* _Work instruction_:
Tally the lines below that contain the word "json". Only the number should be returned.

Saved data entries
•••
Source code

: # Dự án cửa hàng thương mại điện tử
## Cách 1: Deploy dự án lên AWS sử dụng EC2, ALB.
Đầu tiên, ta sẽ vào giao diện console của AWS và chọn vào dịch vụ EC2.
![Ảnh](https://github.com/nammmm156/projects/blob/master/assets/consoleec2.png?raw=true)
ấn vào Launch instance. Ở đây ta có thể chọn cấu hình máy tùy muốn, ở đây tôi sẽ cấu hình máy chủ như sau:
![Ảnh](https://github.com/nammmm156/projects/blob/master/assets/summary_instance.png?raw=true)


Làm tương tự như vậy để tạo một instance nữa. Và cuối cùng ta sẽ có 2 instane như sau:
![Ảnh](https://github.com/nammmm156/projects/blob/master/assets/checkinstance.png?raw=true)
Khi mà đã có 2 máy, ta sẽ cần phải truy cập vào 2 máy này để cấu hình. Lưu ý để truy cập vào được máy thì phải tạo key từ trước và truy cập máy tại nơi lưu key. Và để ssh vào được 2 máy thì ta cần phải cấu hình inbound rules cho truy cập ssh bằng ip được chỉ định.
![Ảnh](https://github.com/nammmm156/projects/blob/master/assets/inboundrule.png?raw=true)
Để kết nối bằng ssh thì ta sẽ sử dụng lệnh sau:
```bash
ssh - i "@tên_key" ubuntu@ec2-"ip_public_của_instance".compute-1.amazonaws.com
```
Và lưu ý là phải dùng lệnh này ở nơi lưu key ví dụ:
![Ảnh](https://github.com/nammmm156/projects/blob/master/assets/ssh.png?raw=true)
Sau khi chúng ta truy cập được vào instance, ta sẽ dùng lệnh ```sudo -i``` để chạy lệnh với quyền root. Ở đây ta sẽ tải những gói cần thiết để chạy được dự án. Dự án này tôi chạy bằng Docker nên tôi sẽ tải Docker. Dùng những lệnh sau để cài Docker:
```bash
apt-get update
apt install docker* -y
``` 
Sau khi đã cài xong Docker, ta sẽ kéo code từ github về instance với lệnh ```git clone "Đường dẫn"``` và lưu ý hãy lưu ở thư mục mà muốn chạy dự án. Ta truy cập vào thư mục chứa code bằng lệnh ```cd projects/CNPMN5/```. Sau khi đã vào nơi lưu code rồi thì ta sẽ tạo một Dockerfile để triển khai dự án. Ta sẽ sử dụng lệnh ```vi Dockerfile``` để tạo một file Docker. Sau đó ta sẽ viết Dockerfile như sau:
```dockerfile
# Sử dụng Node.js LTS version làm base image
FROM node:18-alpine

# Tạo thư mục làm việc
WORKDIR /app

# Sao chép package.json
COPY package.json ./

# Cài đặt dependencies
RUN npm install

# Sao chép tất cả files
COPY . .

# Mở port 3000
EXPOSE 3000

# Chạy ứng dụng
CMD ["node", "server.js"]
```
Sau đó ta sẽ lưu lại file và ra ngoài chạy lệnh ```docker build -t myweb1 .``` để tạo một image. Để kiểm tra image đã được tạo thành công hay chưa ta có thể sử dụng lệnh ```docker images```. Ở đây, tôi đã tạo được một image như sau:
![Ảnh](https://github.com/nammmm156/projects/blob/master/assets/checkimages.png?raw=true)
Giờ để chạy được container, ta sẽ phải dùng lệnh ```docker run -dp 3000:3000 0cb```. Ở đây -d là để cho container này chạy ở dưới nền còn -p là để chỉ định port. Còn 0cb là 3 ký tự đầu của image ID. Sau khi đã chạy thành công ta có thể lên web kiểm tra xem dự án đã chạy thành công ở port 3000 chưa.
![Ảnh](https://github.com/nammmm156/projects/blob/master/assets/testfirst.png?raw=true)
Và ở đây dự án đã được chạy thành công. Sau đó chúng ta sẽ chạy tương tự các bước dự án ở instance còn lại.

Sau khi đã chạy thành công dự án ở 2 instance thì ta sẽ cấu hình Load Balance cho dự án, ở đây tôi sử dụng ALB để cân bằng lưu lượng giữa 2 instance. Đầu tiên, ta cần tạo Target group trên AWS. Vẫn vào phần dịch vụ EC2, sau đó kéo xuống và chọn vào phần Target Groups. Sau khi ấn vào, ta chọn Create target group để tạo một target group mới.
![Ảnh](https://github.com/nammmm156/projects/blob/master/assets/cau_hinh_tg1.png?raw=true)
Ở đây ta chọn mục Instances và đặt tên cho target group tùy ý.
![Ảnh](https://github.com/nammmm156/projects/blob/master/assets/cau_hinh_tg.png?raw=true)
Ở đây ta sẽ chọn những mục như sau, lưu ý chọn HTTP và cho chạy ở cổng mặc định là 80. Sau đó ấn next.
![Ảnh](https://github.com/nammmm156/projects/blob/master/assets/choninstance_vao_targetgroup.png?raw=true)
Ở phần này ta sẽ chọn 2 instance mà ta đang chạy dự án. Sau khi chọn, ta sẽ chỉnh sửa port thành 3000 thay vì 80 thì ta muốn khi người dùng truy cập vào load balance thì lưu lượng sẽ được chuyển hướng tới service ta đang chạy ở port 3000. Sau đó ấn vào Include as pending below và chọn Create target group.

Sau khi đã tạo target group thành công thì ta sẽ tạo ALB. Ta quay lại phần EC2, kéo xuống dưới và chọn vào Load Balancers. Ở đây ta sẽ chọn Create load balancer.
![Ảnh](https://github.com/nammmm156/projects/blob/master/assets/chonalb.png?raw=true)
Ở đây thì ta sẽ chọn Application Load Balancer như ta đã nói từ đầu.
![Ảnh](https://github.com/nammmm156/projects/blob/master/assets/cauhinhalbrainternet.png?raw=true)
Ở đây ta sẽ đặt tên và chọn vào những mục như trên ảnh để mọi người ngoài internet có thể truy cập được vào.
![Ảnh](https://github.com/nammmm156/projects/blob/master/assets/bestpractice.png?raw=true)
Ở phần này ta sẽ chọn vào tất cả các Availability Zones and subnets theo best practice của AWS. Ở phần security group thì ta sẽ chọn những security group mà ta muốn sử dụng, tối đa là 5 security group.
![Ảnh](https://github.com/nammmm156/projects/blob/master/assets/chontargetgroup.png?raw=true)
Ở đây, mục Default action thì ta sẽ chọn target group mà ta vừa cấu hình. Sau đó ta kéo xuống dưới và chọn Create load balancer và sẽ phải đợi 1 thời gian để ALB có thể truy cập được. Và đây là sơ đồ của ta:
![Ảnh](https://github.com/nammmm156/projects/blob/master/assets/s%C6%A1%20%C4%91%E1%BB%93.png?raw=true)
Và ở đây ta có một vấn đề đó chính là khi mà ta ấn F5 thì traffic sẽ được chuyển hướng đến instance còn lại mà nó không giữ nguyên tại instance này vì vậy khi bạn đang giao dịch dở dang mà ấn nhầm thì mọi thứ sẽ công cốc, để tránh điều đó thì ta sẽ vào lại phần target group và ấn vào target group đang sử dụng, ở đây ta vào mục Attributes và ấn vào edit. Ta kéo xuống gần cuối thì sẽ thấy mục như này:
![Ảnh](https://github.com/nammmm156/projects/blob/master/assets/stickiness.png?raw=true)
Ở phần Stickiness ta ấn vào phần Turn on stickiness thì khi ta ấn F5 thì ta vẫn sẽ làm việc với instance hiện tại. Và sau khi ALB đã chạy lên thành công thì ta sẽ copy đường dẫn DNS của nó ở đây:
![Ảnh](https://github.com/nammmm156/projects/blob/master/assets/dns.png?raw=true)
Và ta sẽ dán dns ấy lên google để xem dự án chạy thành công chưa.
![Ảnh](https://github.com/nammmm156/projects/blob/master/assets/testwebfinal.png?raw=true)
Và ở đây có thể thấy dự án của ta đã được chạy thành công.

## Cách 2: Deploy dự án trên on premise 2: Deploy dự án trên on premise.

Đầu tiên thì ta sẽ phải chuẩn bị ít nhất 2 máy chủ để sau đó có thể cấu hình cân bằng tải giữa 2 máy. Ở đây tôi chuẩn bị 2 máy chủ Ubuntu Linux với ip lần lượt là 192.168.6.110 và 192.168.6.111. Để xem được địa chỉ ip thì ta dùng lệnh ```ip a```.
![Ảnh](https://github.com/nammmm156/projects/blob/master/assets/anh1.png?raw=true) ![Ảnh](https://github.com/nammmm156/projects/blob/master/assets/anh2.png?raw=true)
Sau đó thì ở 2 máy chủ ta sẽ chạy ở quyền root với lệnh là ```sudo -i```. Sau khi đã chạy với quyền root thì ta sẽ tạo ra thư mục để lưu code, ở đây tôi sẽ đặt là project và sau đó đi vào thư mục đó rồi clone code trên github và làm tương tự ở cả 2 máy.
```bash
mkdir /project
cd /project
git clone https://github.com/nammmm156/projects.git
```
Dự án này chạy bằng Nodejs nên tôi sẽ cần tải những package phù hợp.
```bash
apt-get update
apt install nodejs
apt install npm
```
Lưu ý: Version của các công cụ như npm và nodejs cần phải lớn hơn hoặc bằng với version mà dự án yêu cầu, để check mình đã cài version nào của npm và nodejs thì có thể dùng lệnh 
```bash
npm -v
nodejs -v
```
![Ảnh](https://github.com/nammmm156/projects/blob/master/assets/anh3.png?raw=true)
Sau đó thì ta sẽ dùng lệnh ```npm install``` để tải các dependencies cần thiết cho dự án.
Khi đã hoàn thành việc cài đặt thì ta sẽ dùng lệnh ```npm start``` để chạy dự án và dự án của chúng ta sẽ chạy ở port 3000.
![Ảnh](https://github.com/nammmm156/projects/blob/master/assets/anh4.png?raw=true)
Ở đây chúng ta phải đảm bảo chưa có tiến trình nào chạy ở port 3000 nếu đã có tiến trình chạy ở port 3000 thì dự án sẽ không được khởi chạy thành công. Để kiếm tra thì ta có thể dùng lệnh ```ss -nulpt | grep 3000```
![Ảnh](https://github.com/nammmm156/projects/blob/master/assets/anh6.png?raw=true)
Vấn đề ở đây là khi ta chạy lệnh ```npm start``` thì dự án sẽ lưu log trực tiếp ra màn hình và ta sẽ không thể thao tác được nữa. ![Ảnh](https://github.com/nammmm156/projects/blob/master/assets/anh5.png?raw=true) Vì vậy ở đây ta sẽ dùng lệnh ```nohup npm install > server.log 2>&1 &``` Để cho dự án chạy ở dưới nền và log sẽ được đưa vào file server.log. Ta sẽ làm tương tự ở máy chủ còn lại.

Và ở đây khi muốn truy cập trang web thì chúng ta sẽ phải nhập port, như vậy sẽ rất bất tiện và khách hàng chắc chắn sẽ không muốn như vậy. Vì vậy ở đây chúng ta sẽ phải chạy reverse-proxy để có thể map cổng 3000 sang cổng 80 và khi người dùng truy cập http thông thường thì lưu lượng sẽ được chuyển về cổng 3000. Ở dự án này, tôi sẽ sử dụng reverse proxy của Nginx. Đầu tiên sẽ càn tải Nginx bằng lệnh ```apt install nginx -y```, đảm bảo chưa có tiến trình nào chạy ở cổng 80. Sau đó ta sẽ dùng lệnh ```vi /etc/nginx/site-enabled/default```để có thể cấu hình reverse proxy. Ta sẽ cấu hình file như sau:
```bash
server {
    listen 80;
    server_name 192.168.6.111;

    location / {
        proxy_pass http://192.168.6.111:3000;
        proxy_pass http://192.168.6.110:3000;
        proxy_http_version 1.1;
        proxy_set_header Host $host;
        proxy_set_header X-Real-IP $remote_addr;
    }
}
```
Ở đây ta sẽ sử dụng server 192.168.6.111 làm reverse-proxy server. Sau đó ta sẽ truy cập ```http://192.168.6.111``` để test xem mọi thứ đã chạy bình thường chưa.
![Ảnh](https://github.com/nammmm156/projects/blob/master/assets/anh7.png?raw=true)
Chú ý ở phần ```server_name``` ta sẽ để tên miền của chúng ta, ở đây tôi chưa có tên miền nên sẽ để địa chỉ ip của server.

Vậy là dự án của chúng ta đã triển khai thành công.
•••
* _Reply_:
2